For maximum price, know what it is you’re selling and have it ready. Have lab reports on hand and know what you’ve got precisely. You will not get good, or many bids, if you can’t tell them what they’re trying to buy. Buyers (any of them) want speed and certainty. The best prices are reliably going not to the best crop, though that helps, but to the grower with the fastest and most professional information on their crop. While an elevator report helps, at best it’s considered a guesstimate.
We need to remember that there is not a century of status quo on organics. Each deal is unique, each field is unique, each crop is unique. The opportunities are great but so is the potential for loss. Balance is needed. They say the markets are dictated by fear and greed but I have yet to see either quality make for a sensible decision.
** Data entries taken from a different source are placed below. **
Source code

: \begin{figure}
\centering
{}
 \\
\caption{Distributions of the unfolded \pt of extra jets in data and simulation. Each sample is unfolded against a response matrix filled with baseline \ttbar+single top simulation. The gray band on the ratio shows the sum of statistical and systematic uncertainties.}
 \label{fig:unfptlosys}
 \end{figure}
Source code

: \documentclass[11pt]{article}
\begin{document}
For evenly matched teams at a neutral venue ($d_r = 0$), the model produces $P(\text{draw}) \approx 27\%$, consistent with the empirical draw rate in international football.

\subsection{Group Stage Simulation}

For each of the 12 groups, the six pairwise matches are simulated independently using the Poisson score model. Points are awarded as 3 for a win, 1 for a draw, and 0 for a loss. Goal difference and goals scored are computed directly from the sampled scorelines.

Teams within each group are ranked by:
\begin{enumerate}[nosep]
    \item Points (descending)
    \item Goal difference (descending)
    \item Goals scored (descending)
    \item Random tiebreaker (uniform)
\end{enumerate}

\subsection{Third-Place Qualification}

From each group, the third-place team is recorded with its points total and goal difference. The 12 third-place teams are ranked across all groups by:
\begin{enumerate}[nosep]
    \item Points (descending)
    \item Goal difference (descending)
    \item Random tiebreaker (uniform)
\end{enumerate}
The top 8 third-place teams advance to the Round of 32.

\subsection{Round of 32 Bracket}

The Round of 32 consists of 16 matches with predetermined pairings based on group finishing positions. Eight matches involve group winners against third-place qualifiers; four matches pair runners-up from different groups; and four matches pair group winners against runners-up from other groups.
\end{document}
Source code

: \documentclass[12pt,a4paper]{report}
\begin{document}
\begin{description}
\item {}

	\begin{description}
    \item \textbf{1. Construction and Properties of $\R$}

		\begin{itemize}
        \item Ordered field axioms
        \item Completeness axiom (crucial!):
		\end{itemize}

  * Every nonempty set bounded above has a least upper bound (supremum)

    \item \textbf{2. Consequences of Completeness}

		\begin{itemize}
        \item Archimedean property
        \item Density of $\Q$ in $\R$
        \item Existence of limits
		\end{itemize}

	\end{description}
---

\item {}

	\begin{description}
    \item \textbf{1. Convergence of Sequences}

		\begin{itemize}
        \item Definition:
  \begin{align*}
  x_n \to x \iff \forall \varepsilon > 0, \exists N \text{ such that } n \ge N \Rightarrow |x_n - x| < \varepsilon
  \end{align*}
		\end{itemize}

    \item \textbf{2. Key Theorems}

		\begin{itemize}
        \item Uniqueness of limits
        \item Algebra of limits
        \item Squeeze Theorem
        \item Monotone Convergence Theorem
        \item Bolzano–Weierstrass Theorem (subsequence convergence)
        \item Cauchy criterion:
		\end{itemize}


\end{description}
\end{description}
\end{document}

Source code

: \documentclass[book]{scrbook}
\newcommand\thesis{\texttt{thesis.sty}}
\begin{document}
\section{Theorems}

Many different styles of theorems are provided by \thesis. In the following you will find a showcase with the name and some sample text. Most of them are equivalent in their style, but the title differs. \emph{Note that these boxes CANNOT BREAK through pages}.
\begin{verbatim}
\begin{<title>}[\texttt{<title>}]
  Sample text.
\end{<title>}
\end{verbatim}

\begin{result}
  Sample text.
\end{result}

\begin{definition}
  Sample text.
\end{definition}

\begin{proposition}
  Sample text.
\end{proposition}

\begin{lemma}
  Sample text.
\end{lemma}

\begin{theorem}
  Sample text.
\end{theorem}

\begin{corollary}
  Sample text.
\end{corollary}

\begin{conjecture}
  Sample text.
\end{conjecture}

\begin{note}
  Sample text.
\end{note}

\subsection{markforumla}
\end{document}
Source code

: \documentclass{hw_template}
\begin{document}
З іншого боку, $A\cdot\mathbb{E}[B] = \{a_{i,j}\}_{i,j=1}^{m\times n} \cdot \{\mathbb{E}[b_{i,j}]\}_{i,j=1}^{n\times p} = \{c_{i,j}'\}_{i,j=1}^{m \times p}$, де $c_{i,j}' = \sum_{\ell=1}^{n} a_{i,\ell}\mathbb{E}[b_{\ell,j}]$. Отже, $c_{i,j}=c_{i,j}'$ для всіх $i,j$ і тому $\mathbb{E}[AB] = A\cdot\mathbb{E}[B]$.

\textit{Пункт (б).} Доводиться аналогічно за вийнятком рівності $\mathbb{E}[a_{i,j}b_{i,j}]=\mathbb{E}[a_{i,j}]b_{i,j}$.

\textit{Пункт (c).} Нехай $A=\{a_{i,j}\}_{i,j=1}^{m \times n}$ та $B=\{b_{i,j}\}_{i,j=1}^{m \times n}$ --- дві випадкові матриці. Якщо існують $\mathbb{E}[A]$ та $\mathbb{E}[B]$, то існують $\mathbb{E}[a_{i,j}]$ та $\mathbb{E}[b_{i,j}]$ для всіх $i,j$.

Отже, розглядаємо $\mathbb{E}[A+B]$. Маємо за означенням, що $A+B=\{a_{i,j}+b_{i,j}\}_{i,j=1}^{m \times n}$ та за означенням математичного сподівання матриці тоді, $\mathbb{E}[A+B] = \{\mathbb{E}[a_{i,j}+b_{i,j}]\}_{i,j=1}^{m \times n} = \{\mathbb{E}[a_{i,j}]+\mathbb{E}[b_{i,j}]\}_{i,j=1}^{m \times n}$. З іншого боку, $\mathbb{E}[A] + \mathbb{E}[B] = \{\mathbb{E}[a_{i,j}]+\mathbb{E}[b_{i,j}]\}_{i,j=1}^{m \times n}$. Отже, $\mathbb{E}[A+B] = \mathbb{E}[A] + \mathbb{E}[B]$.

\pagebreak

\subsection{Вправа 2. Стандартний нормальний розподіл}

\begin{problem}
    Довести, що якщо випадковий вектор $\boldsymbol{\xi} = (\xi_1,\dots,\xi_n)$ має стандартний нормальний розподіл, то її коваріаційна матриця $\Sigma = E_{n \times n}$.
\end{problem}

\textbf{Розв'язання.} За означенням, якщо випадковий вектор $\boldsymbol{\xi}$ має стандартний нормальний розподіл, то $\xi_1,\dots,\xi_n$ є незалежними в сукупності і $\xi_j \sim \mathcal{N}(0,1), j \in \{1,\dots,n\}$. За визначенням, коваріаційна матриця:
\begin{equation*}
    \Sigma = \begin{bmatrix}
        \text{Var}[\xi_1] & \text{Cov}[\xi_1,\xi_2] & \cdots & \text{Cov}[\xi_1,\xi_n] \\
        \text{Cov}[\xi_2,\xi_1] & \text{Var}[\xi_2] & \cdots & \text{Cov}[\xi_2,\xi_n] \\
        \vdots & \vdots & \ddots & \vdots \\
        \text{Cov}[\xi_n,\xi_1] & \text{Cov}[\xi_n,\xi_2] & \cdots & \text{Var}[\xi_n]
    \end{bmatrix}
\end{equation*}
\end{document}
I do have some thoughts on specific crops.
The milling wheat market is being largely driven by specialty millers who must have perfect product. This is not a matter of buyers being whiny or trying to chisel you down, this is a chemical fact. Single source whole wheat flour can be extremely difficult to bake with and the grain that produces it must adhere to defined specs in order to bake a loaf of bread that isn’t a brick (or a massive sponge). Millers want perfect wheat. Buyers pay for perfect wheat. Conventional can hide behind less than perfect because they blend dozens of loads into one; organic can’t do that.
There is a ton of organic rye on the market. Most sellers are holding out for a given price. My comment is, take what you can get – you’ll likely get a better price than everybody behind you.
There are a ton of organic oats on the market. Take what you can get. It is an opportunity for a grower to create a reliable basic cash flow as the buyers are established and strong but those buyers also name the price.
Bread wheats are holding steady in the $21 +/- range. You might get $23 for cleaned product. You might get a premium for Red Fife or named heritage wheat. Take what you can get. If you want to camp out for a price you may be camping out for a lower price.
Barley is rare-ish and shows massive price variance. Shop around.
Organic pulse is rare and sought for but remember that the other end needs to make a profit and that the product must be quality.
If you want a good price and fast transaction for organic mustard sell it cleaned and have spec on hand. Nobody wants to ship dockage. Expect to dicker on prices.
Organic flax is strong. If you’re not happy with the price hang tough.
For forage and associated specialty seed there’s demand but that market is particularly finicky on purity.
Feed grade and screenings have a market as well but the buyers are looking for a deal. It can be a great way to rescue a bad day. Come with fair expectations.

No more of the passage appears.